Federal health officials said Friday that there is still some flu vaccine available and it's not too late to benefit from it. But people may have to call around to find a clinic with shots still on the shelf, or wait a few days for a new shipment.
"We're hearing of spot shortages," said Dr. Thomas Frieden, director of the Centers for Disease Control and Prevention.
Less than half of all Americans have received a flu shot.
In New York City a random sampling of a half-dozen pharmacies across Manhattan found all of them were out of the vaccine, CBS Station WCBS reports.
"If we can get as many people in the community vaccinated it means that there's less people around to get the flu and give it to everyone else" Dr.
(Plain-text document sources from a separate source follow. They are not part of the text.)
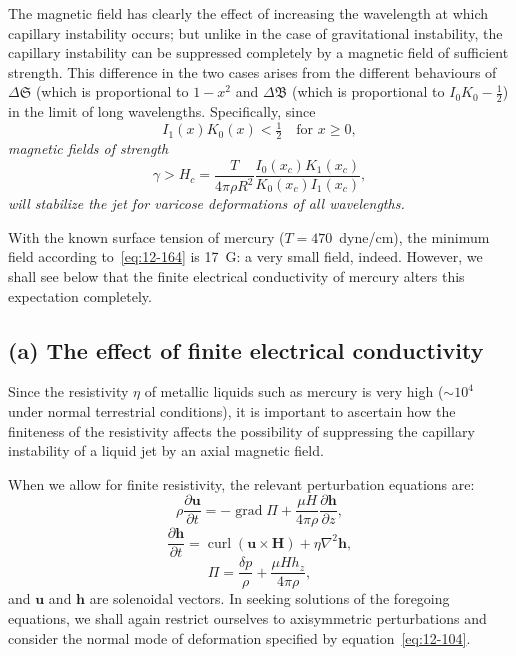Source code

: The magnetic field has clearly the effect of increasing the wavelength at which capillary instability occurs; but unlike in the case of gravitational instability, the capillary instability can be suppressed completely by a magnetic field of sufficient strength. This difference in the two cases arises from the different behaviours of $\Delta\mathfrak{S}$ (which is proportional to $1-x^2$ and $\Delta\mathfrak{B}$ (which is proportional to $I_0 K_0 - \frac{1}{2}$) in the limit of long wavelengths. Specifically, since
\begin{equation}
\label{eq:12-163}
I_1(x) K_0(x) < \tfrac{1}{2} \quad \text{for } x \geq 0,
\end{equation}
\emph{magnetic fields of strength}
\begin{equation}
\label{eq:12-164}
\gamma > H_c = \frac{T}{4\pi\rho R^2}\frac{I_0(x_c)K_1(x_c)}{K_0(x_c)I_1(x_c)},
\end{equation}
\emph{will stabilize the jet for varicose deformations of all wavelengths.}

With the known surface tension of mercury ($T = 470$~dyne/cm), the minimum field according to~\eqref{eq:12-164} is 17~G: a very small field, indeed. However, we shall see below that the finite electrical conductivity of mercury alters this expectation completely.

\subsection*{(a) The effect of finite electrical conductivity}

Since the resistivity $\eta$ of metallic liquids such as mercury is very high ($\sim 10^4$ under normal terrestrial conditions), it is important to ascertain how the finiteness of the resistivity affects the possibility of suppressing the capillary instability of a liquid jet by an axial magnetic field.

When we allow for finite resistivity, the relevant perturbation equations are:
\begin{equation}
\label{eq:12-165}
\rho\frac{\partial \mathbf{u}}{\partial t} = -\operatorname{grad}\Pi + \frac{\mu H}{4\pi\rho}\frac{\partial \mathbf{h}}{\partial z},
\end{equation}
\begin{equation}
\label{eq:12-166}
\frac{\partial \mathbf{h}}{\partial t} = \operatorname{curl}(\mathbf{u}\times\mathbf{H}) + \eta\nabla^2\mathbf{h},
\end{equation}
\begin{equation}
\label{eq:12-167}
\Pi = \frac{\delta p}{\rho} + \frac{\mu H h_z}{4\pi\rho},
\end{equation}
and $\mathbf{u}$ and $\mathbf{h}$ are solenoidal vectors. In seeking solutions of the foregoing equations, we shall again restrict ourselves to axisymmetric perturbations and consider the normal mode of deformation specified by equation~\eqref{eq:12-104}.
Mary O'Brien of Columbia University told WCBS.
In Boston, where Mayor Thomas Menino declared a public health emergency in response to the ongoing flu epidemic, lines were Saturday at flu clinics as residents took advantage of free flu shots being given out this weekend, CBS Station WBZ reports.
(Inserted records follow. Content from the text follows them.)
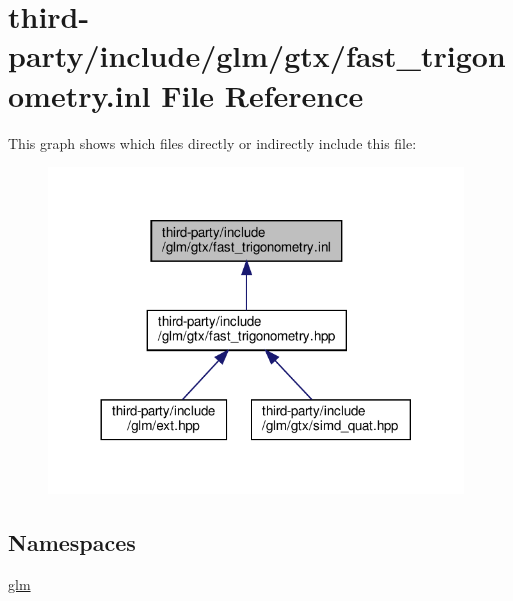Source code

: \hypertarget{fast__trigonometry_8inl}{}\section{third-\/party/include/glm/gtx/fast\+\_\+trigonometry.inl File Reference}
\label{fast__trigonometry_8inl}
This graph shows which files directly or indirectly include this file\+:
\nopagebreak
\begin{figure}[H]
\begin{center}
\leavevmode
\includegraphics[width=312pt]{fast__trigonometry_8inl__dep__incl}
\end{center}
\end{figure}
\subsection*{Namespaces}
\begin{DoxyCompactItemize}
\item 
 \hyperlink{namespaceglm}{glm}
\end{DoxyCompactItemize}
A total of 22 free public flu clinics were set up at city community health centers. Health officials estimated upwards of 6,000 people got flu shots on Saturday.
Manufacturers already have shipped nearly 130 million doses to doctors' offices, drugstores and wholesalers, out of the 135 million doses they had planned to make for this year's flu season. At least 112 million have been used so far.
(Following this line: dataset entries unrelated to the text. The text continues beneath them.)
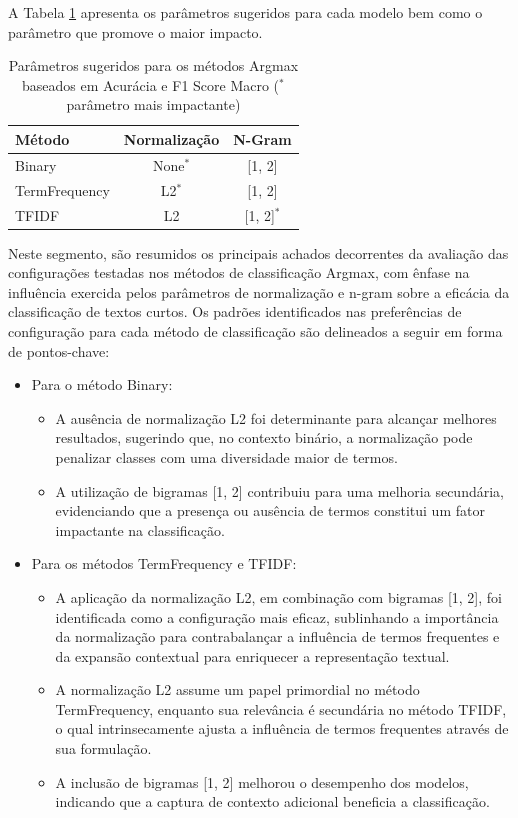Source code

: A Tabela \ref{tab:resumo_parametros} apresenta os parâmetros sugeridos para cada modelo bem como o parâmetro que promove o maior impacto.

\begin{table}[H]
\centering
\caption{Parâmetros sugeridos para os métodos Argmax baseados em Acurácia e F1 Score Macro ($^*$ parâmetro mais impactante)}
\label{tab:resumo_parametros}
\begin{tabular}{lcc}
\hline
\textbf{Método} & \textbf{Normalização} & \textbf{N-Gram} \\
\hline
Binary & None$^*$ & [1, 2] \\
TermFrequency & L2$^*$ & [1, 2] \\
TFIDF & L2 & [1, 2]$^*$ \\
\hline
\end{tabular}
\end{table}

Neste segmento, são resumidos os principais achados decorrentes da avaliação das configurações testadas nos métodos de classificação Argmax, com ênfase na influência exercida pelos parâmetros de normalização e n-gram sobre a eficácia da classificação de textos curtos. Os padrões identificados nas preferências de configuração para cada método de classificação são delineados a seguir em forma de pontos-chave:

\begin{itemize}
    \item Para o método Binary:
    \begin{itemize}
        \item A ausência de normalização L2 foi determinante para alcançar melhores resultados, sugerindo que, no contexto binário, a normalização pode penalizar classes com uma diversidade maior de termos.
        \item A utilização de bigramas [1, 2] contribuiu para uma melhoria secundária, evidenciando que a presença ou ausência de termos constitui um fator impactante na classificação.
    \end{itemize}
    \item Para os métodos TermFrequency e TFIDF:
    \begin{itemize}
        \item A aplicação da normalização L2, em combinação com bigramas [1, 2], foi identificada como a configuração mais eficaz, sublinhando a importância da normalização para contrabalançar a influência de termos frequentes e da expansão contextual para enriquecer a representação textual.
        \item A normalização L2 assume um papel primordial no método TermFrequency, enquanto sua relevância é secundária no método TFIDF, o qual intrinsecamente ajusta a influência de termos frequentes através de sua formulação.
        \item A inclusão de bigramas [1, 2] melhorou o desempenho dos modelos, indicando que a captura de contexto adicional beneficia a classificação.
    \end{itemize}
\end{itemize}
The nation's largest manufacturer, Sanofi Pasteur, said Friday that it still has supplies of two specialty vaccines, a high-dose shot for seniors, and an under-the-skin shot for certain adults, available for immediate shipment. But it also is working to eke out a limited supply of its traditional shots some doses that it initially hadn't packaged into syringes, said spokesman Michael Szumera. They should be available late this month.
And MedImmune, the maker of the nasal spray vaccine FluMist, said it has 620,000 extra doses available.
It does take two weeks for full protection to kick in. Still, health officials say it's a good idea to be vaccinated even this late, especially for older people, young children and anyone with medical conditions such as heart or lung diseases that put them at high risk of dangerous flu complications. Flu season does tend to be worst in January and February, but it can run through March.
The flu season is far from over, and as the U.S. Centers for Disease Control and Prevention declared this season an epidemic, physicians were urging people to take precautions against the flu virus.
"This is probably one of the worst flu seasons we've seen in close to a decade," said Kevin Most, a physician at Central DuPage Hospital. "We're seeing increasing numbers in our emergency rooms, we're seeing increasing numbers in our convenient care that are actually blowing the number of patients that we've seen in these past couple months out of the water when we look historically how many patients have been in."
What else can you do?
Wash your hands often, and avoid touching your eyes, nose and mouth. Viruses can spread by hand, not just through the air. Also, cough in your elbow, not your hand. When you're sick, protect others by staying home.
And people who are in those high-risk groups should call a doctor if they develop symptoms, added CDC spokesman Tom Skinner. They might be prescribed antiviral medication, which works best if given within the first 48 hours of symptoms.